The SNOWDEPTH project will, as the first in the world, directly measure snow depths globally at high spatial resolution from freely available ICESat-2 NASA spaceborne laser altimetry data available since autumn 2018.
To generate global monthly snow depth maps, including for mountainous and forested areas, we will combine the ICESat-2-derived snow depths with Sentinel snow cover/depth data in an ensemble-based data assimilation (DA) framework.
This global snow depth data will fill a large data and knowledge gap within hydrology and cryosphere/climate sciences and is directly relevant for the three application cases within the project: permafrost, high-elevation precipitation and climate reanalysis. The project has two parts and is supported by field activities for ground reference.

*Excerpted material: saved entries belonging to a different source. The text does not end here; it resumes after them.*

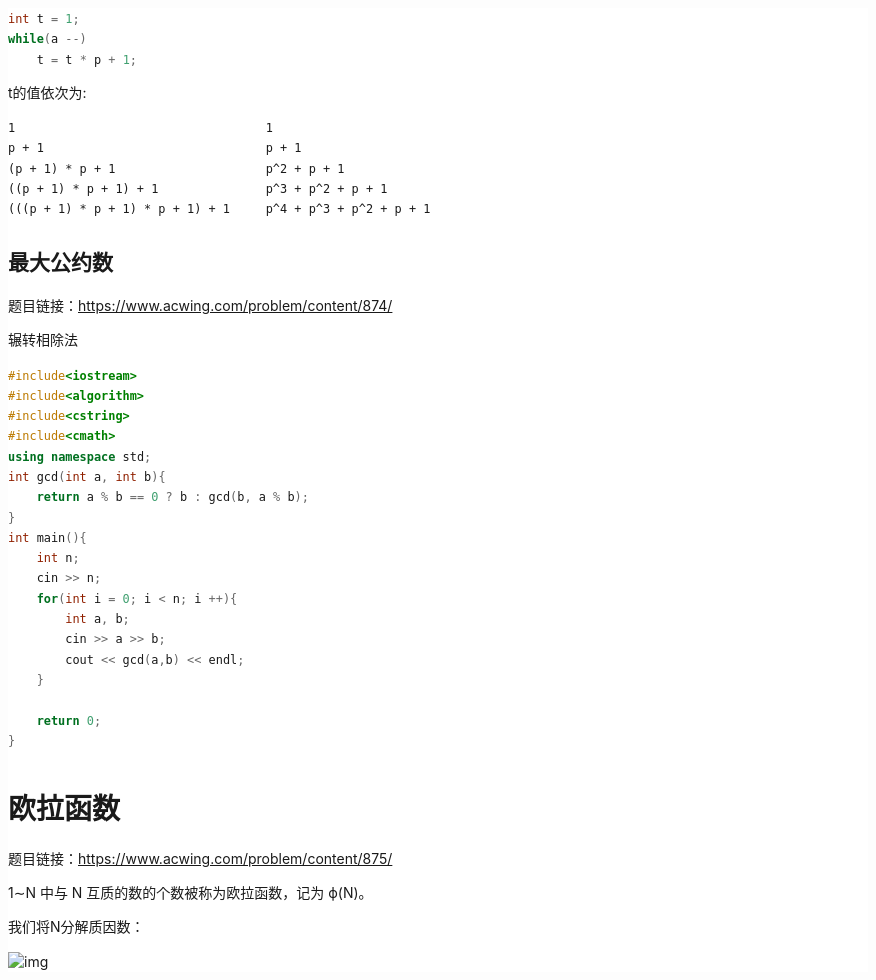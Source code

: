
 ```java
int t = 1;
while(a --)
	t = t * p + 1;
```

t的值依次为:

```txt
1                                   1
p + 1                               p + 1
(p + 1) * p + 1                     p^2 + p + 1
((p + 1) * p + 1) + 1               p^3 + p^2 + p + 1
(((p + 1) * p + 1) * p + 1) + 1     p^4 + p^3 + p^2 + p + 1
```

## 最大公约数

题目链接：https://www.acwing.com/problem/content/874/

辗转相除法

```c++
#include<iostream>
#include<algorithm>
#include<cstring>
#include<cmath>
using namespace std;
int gcd(int a, int b){
    return a % b == 0 ? b : gcd(b, a % b);
}
int main(){
    int n;
    cin >> n;
    for(int i = 0; i < n; i ++){
        int a, b;
        cin >> a >> b;
        cout << gcd(a,b) << endl;
    }

    return 0;
}
```

# 欧拉函数

题目链接：https://www.acwing.com/problem/content/875/

1∼N 中与 N 互质的数的个数被称为欧拉函数，记为 ϕ(N)。

我们将N分解质因数：

![img](https://bkimg.cdn.bcebos.com/formula/d879b88987aa2544a64c94be0e5af01a.svg)

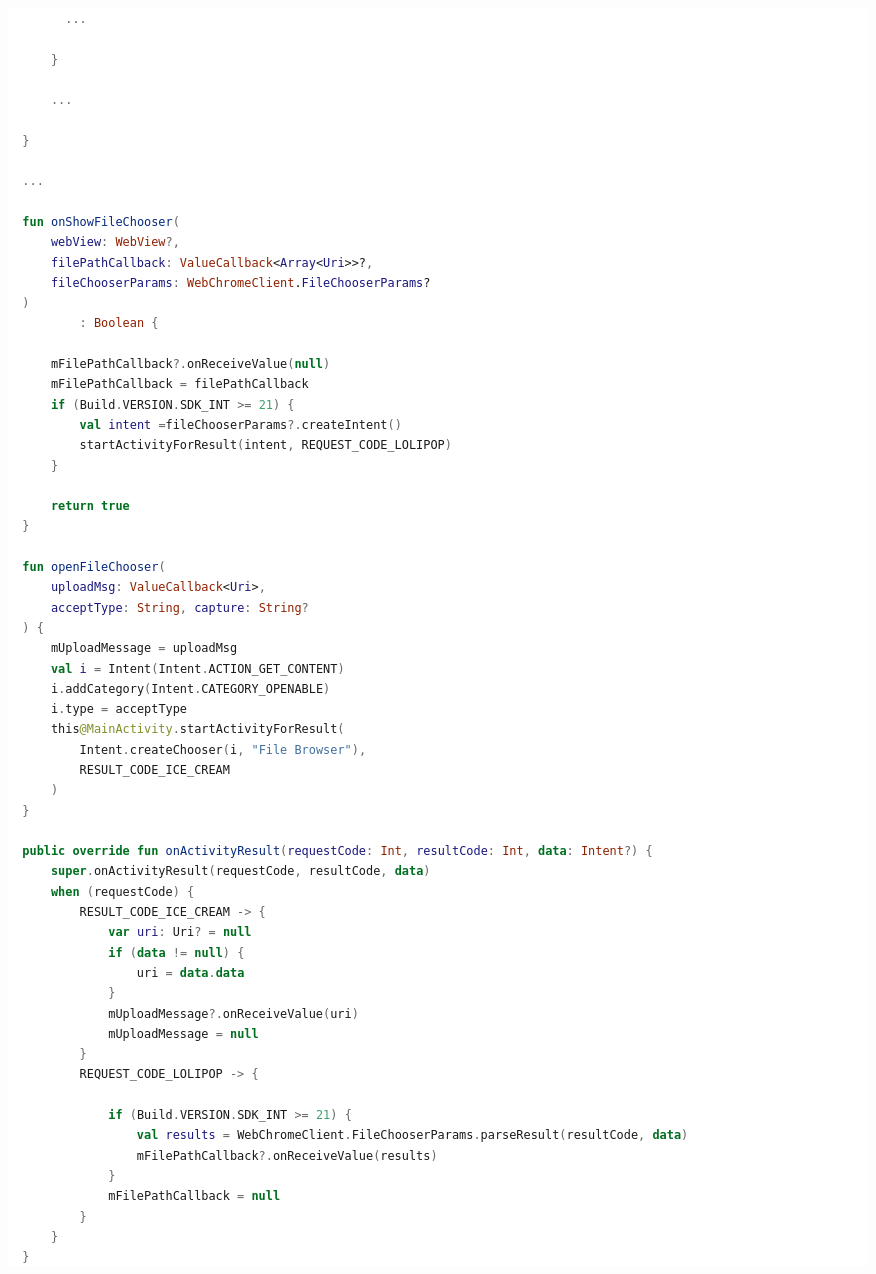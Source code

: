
 ```kotlin
        ...
        
      }
      
      ...
      
  }
  
  ...

  fun onShowFileChooser(
      webView: WebView?,
      filePathCallback: ValueCallback<Array<Uri>>?,
      fileChooserParams: WebChromeClient.FileChooserParams?
  )
          : Boolean {

      mFilePathCallback?.onReceiveValue(null)
      mFilePathCallback = filePathCallback
      if (Build.VERSION.SDK_INT >= 21) {
          val intent =fileChooserParams?.createIntent()
          startActivityForResult(intent, REQUEST_CODE_LOLIPOP)
      }

      return true
  }

  fun openFileChooser(
      uploadMsg: ValueCallback<Uri>,
      acceptType: String, capture: String?
  ) {
      mUploadMessage = uploadMsg
      val i = Intent(Intent.ACTION_GET_CONTENT)
      i.addCategory(Intent.CATEGORY_OPENABLE)
      i.type = acceptType
      this@MainActivity.startActivityForResult(
          Intent.createChooser(i, "File Browser"),
          RESULT_CODE_ICE_CREAM
      )
  }

  public override fun onActivityResult(requestCode: Int, resultCode: Int, data: Intent?) {
      super.onActivityResult(requestCode, resultCode, data)
      when (requestCode) {
          RESULT_CODE_ICE_CREAM -> {
              var uri: Uri? = null
              if (data != null) {
                  uri = data.data
              }
              mUploadMessage?.onReceiveValue(uri)
              mUploadMessage = null
          }
          REQUEST_CODE_LOLIPOP -> {

              if (Build.VERSION.SDK_INT >= 21) {
                  val results = WebChromeClient.FileChooserParams.parseResult(resultCode, data)
                  mFilePathCallback?.onReceiveValue(results)
              }
              mFilePathCallback = null
          }
      }
  }
```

In phase 1, we will develop algorithms to derive snow depths at two complementary scales:
- local snow depths from ICESat-2 profiles that capture the high spatial variability in areas with small-scale topography, and
- global snow depth maps with monthly temporal resolution, using DA methods.
In phase 2, we will use the derived snow depths within three application fields where they directly benefit to advance the state of the art:
- Permafrost: include snow depths in an existing model framework to greatly improve modelling of the ground thermal regime, both locally at targeted field sites and at global scale. The current lack of snow depth data is a key bottleneck for permafrost modelling.
- High-elevation precipitation: analyse how snow depths vary across orographic barriers to increase understanding of high-altitude precipitation processes. These are currently largely unconstrained due to lack of measurements.
- Climate reanalysis: verify and improve operational and climate reanalysis products through cross-comparison and improved process understanding. In data-sparse areas, reanalysis products are less accurate and largely model-driven given the lack of observations.